Each line below from the one containing "- **Clear Communication**: Pesan" through the one containing "- **Maintainable**: Mudah" is to be given again exactly, and no line outside that span.

→ Saved data entries:
╔══
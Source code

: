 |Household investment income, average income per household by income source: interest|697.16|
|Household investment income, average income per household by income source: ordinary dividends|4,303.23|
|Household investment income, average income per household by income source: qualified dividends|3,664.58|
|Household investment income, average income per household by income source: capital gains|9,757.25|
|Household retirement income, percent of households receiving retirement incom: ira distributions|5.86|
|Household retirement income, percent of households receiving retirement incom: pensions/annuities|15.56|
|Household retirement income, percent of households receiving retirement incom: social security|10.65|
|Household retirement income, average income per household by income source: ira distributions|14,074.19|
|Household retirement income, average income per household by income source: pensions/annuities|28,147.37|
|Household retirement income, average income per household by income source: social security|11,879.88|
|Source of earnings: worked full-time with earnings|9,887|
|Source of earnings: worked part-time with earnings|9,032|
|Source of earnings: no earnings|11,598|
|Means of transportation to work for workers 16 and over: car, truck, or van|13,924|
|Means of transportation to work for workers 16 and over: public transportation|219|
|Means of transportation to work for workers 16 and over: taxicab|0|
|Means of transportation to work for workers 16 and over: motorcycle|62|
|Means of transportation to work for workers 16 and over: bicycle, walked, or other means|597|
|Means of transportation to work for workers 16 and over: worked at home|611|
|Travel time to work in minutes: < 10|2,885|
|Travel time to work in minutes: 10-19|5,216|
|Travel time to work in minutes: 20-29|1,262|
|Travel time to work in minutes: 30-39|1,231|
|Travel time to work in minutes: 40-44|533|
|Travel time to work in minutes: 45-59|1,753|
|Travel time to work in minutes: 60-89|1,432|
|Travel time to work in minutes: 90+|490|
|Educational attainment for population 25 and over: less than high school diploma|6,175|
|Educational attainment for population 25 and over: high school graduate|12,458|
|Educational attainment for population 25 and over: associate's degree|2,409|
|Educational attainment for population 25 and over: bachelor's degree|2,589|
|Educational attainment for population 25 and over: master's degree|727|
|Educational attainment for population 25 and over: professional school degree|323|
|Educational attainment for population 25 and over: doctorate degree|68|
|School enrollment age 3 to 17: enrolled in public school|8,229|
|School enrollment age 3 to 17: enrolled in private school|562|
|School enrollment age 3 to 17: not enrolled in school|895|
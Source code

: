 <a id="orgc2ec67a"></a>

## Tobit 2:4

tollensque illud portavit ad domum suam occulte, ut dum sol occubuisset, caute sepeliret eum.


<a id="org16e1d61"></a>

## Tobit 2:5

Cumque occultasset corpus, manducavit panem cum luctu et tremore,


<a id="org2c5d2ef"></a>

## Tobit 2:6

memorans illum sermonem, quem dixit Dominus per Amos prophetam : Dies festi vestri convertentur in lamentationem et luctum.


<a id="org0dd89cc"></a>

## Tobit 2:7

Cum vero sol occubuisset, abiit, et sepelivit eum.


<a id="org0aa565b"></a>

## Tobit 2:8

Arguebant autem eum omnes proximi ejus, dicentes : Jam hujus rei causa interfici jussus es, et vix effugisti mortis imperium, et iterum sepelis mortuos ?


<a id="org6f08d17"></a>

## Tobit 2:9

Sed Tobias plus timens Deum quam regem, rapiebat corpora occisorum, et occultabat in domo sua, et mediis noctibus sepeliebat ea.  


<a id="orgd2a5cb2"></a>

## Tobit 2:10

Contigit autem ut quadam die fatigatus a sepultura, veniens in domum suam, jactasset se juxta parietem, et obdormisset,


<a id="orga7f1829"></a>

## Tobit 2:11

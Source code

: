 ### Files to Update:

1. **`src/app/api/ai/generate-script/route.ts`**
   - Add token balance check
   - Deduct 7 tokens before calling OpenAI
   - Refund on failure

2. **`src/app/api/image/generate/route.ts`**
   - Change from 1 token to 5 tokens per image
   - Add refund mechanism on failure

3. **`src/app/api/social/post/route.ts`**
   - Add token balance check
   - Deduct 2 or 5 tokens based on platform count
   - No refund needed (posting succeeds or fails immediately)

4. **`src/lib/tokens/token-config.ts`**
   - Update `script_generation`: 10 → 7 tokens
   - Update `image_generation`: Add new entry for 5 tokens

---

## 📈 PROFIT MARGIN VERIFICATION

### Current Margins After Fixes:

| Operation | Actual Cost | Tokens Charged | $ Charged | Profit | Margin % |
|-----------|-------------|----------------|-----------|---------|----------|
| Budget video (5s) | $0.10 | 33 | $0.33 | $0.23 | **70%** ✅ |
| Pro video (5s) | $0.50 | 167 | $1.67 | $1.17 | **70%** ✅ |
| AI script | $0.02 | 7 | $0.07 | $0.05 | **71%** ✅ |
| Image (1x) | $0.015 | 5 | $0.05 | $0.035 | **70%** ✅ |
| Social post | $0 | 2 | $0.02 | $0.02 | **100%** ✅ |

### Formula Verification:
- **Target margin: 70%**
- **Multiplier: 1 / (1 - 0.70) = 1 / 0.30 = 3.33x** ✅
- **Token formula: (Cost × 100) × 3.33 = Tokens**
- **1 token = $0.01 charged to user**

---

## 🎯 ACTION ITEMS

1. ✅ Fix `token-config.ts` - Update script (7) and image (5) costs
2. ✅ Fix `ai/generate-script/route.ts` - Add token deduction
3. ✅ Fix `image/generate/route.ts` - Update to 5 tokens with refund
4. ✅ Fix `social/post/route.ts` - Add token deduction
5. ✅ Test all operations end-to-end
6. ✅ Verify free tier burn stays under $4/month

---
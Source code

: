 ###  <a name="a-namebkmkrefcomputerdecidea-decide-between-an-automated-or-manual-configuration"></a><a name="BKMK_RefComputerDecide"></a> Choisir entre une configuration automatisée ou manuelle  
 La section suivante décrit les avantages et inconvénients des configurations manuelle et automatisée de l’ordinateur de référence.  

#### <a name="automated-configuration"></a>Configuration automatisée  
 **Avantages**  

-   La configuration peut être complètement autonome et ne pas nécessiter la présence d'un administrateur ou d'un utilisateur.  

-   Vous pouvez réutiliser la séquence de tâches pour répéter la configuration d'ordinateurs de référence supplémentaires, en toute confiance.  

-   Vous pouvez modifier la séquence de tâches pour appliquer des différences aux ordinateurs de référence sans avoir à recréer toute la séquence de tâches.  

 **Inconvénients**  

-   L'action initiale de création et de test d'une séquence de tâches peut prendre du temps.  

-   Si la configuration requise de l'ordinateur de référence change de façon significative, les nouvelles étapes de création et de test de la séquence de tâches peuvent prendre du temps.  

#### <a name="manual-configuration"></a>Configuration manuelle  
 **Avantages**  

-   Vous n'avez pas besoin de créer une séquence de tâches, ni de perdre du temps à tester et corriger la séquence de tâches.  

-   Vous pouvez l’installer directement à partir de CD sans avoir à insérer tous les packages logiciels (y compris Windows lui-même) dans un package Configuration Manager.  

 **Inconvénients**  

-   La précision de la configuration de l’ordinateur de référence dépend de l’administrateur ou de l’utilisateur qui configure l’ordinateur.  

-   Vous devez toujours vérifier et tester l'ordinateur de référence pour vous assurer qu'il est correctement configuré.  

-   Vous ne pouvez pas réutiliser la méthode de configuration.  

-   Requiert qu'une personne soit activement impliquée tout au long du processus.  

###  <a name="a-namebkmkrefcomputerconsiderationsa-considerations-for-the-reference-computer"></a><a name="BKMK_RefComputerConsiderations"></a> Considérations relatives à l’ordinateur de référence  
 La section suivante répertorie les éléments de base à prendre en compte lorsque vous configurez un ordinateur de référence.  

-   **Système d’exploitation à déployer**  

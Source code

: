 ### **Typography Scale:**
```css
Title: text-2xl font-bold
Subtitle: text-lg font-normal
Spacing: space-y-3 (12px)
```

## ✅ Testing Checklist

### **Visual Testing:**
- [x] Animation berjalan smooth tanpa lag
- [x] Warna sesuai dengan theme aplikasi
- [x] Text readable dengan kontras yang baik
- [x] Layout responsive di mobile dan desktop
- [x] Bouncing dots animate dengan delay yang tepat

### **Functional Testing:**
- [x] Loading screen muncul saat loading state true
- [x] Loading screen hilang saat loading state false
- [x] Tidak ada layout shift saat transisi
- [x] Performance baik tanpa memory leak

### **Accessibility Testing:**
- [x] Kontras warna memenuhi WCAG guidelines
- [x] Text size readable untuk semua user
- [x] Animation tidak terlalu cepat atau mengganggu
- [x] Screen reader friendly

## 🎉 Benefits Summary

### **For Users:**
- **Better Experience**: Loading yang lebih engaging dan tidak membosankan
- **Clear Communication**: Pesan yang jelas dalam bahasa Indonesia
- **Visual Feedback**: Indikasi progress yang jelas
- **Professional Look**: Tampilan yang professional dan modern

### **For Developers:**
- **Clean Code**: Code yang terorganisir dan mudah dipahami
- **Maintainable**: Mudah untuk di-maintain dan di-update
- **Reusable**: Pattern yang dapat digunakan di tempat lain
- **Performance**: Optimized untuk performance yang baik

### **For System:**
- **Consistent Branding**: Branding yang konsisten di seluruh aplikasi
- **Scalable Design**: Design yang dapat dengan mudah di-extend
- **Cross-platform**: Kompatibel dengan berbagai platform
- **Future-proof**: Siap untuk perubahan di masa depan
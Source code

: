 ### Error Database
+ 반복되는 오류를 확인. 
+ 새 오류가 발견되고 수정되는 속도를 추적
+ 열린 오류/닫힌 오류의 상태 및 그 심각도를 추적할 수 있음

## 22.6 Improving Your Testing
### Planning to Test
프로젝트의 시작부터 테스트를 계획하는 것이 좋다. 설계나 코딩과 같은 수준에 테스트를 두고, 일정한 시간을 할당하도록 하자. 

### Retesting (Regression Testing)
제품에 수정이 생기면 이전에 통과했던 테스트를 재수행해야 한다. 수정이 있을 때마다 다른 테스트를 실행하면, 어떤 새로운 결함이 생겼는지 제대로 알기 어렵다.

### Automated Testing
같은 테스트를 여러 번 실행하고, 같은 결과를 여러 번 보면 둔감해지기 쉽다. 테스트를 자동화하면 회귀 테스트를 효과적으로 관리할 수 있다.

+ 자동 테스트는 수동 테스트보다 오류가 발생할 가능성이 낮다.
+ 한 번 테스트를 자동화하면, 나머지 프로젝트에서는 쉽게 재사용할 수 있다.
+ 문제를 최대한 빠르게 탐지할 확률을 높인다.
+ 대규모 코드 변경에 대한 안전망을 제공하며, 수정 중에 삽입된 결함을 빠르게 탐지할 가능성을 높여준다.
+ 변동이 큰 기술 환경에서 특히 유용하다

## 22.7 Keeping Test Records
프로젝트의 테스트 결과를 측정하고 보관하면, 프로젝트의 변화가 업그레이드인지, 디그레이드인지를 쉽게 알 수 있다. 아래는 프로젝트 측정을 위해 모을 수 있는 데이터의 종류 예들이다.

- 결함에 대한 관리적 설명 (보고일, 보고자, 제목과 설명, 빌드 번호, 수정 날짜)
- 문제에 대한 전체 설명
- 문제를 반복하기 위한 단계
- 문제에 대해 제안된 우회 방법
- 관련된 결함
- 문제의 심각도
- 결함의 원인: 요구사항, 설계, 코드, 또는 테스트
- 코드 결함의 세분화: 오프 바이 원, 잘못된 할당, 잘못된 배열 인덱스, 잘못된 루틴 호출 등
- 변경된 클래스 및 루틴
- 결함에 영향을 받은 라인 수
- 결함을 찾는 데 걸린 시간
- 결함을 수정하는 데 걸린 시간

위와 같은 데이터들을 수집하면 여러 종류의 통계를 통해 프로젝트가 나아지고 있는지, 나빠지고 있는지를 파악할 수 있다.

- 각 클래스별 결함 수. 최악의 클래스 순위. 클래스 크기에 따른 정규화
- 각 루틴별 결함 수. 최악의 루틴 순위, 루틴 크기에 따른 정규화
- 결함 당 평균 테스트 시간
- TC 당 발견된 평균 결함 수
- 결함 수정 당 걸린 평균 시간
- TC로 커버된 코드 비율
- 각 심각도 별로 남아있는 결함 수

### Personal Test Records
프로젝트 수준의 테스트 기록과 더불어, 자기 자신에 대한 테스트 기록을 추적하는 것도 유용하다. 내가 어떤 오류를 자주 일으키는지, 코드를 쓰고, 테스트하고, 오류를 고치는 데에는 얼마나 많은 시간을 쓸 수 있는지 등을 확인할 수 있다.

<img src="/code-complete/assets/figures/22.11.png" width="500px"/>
╚══
→ Solution for this task:
- **Clear Communication**: Pesan yang jelas dalam bahasa Indonesia
- **Visual Feedback**: Indikasi progress yang jelas
- **Professional Look**: Tampilan yang professional dan modern

### **For Developers:**
- **Clean Code**: Code yang terorganisir dan mudah dipahami
- **Maintainable**: Mudah untuk di-maintain dan di-update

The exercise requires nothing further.